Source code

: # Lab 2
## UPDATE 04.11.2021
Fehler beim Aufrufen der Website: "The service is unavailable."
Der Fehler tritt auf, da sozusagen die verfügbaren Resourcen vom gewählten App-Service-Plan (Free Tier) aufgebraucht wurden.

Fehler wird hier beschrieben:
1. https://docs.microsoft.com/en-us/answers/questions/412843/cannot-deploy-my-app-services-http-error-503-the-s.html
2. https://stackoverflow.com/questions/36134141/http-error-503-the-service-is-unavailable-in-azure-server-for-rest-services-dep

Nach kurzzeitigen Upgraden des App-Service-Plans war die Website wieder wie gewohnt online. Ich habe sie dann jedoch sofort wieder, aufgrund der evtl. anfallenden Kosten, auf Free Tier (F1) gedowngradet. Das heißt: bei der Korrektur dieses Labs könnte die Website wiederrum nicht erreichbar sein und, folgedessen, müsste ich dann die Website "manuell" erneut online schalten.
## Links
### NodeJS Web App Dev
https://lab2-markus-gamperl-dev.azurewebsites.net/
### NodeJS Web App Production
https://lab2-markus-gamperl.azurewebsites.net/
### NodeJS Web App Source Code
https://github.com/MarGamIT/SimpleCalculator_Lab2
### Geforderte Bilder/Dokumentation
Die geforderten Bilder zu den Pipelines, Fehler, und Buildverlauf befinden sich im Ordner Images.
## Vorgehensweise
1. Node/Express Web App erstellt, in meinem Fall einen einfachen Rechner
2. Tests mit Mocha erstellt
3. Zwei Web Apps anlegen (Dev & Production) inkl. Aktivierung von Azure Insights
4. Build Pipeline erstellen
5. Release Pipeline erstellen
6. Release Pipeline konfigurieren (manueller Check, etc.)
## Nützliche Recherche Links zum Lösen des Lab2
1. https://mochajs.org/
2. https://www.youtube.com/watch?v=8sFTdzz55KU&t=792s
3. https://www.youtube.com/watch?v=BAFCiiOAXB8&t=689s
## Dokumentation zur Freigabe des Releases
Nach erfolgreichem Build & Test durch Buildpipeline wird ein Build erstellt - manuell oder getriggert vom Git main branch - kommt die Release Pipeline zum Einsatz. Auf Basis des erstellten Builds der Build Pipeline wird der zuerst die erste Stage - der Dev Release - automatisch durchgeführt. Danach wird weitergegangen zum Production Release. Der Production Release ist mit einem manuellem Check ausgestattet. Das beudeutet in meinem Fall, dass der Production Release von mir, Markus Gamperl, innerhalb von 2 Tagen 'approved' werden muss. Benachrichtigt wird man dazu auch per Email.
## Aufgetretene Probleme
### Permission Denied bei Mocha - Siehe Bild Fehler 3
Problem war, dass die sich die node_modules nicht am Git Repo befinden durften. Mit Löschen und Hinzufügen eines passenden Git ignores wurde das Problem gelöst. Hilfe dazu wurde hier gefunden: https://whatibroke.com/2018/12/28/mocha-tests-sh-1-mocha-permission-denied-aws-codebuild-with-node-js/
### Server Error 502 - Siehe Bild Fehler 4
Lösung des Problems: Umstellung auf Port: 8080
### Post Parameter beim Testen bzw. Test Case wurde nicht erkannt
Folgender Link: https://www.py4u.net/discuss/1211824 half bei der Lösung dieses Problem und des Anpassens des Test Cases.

━━━━━━━━━━

=== TASK BRIEF ===
Each line above must be returned exactly as written.

=== ANSWER TO THIS PROBLEM ===
Source code

: # Lab 2
## UPDATE 04.11.2021
Fehler beim Aufrufen der Website: "The service is unavailable."
Der Fehler tritt auf, da sozusagen die verfügbaren Resourcen vom gewählten App-Service-Plan (Free Tier) aufgebraucht wurden.

Fehler wird hier beschrieben:
1. https://docs.microsoft.com/en-us/answers/questions/412843/cannot-deploy-my-app-services-http-error-503-the-s.html
2. https://stackoverflow.com/questions/36134141/http-error-503-the-service-is-unavailable-in-azure-server-for-rest-services-dep

Nach kurzzeitigen Upgraden des App-Service-Plans war die Website wieder wie gewohnt online. Ich habe sie dann jedoch sofort wieder, aufgrund der evtl. anfallenden Kosten, auf Free Tier (F1) gedowngradet. Das heißt: bei der Korrektur dieses Labs könnte die Website wiederrum nicht erreichbar sein und, folgedessen, müsste ich dann die Website "manuell" erneut online schalten.
## Links
### NodeJS Web App Dev
https://lab2-markus-gamperl-dev.azurewebsites.net/
### NodeJS Web App Production
https://lab2-markus-gamperl.azurewebsites.net/
### NodeJS Web App Source Code
https://github.com/MarGamIT/SimpleCalculator_Lab2
### Geforderte Bilder/Dokumentation
Die geforderten Bilder zu den Pipelines, Fehler, und Buildverlauf befinden sich im Ordner Images.
## Vorgehensweise
1. Node/Express Web App erstellt, in meinem Fall einen einfachen Rechner
2. Tests mit Mocha erstellt
3. Zwei Web Apps anlegen (Dev & Production) inkl. Aktivierung von Azure Insights
4. Build Pipeline erstellen
5. Release Pipeline erstellen
6. Release Pipeline konfigurieren (manueller Check, etc.)
## Nützliche Recherche Links zum Lösen des Lab2
1. https://mochajs.org/
2. https://www.youtube.com/watch?v=8sFTdzz55KU&t=792s
3. https://www.youtube.com/watch?v=BAFCiiOAXB8&t=689s
## Dokumentation zur Freigabe des Releases
Nach erfolgreichem Build & Test durch Buildpipeline wird ein Build erstellt - manuell oder getriggert vom Git main branch - kommt die Release Pipeline zum Einsatz. Auf Basis des erstellten Builds der Build Pipeline wird der zuerst die erste Stage - der Dev Release - automatisch durchgeführt. Danach wird weitergegangen zum Production Release. Der Production Release ist mit einem manuellem Check ausgestattet. Das beudeutet in meinem Fall, dass der Production Release von mir, Markus Gamperl, innerhalb von 2 Tagen 'approved' werden muss. Benachrichtigt wird man dazu auch per Email.
## Aufgetretene Probleme
### Permission Denied bei Mocha - Siehe Bild Fehler 3
Problem war, dass die sich die node_modules nicht am Git Repo befinden durften. Mit Löschen und Hinzufügen eines passenden Git ignores wurde das Problem gelöst. Hilfe dazu wurde hier gefunden: https://whatibroke.com/2018/12/28/mocha-tests-sh-1-mocha-permission-denied-aws-codebuild-with-node-js/
### Server Error 502 - Siehe Bild Fehler 4
Lösung des Problems: Umstellung auf Port: 8080
### Post Parameter beim Testen bzw. Test Case wurde nicht erkannt
Folgender Link: https://www.py4u.net/discuss/1211824 half bei der Lösung dieses Problem und des Anpassens des Test Cases.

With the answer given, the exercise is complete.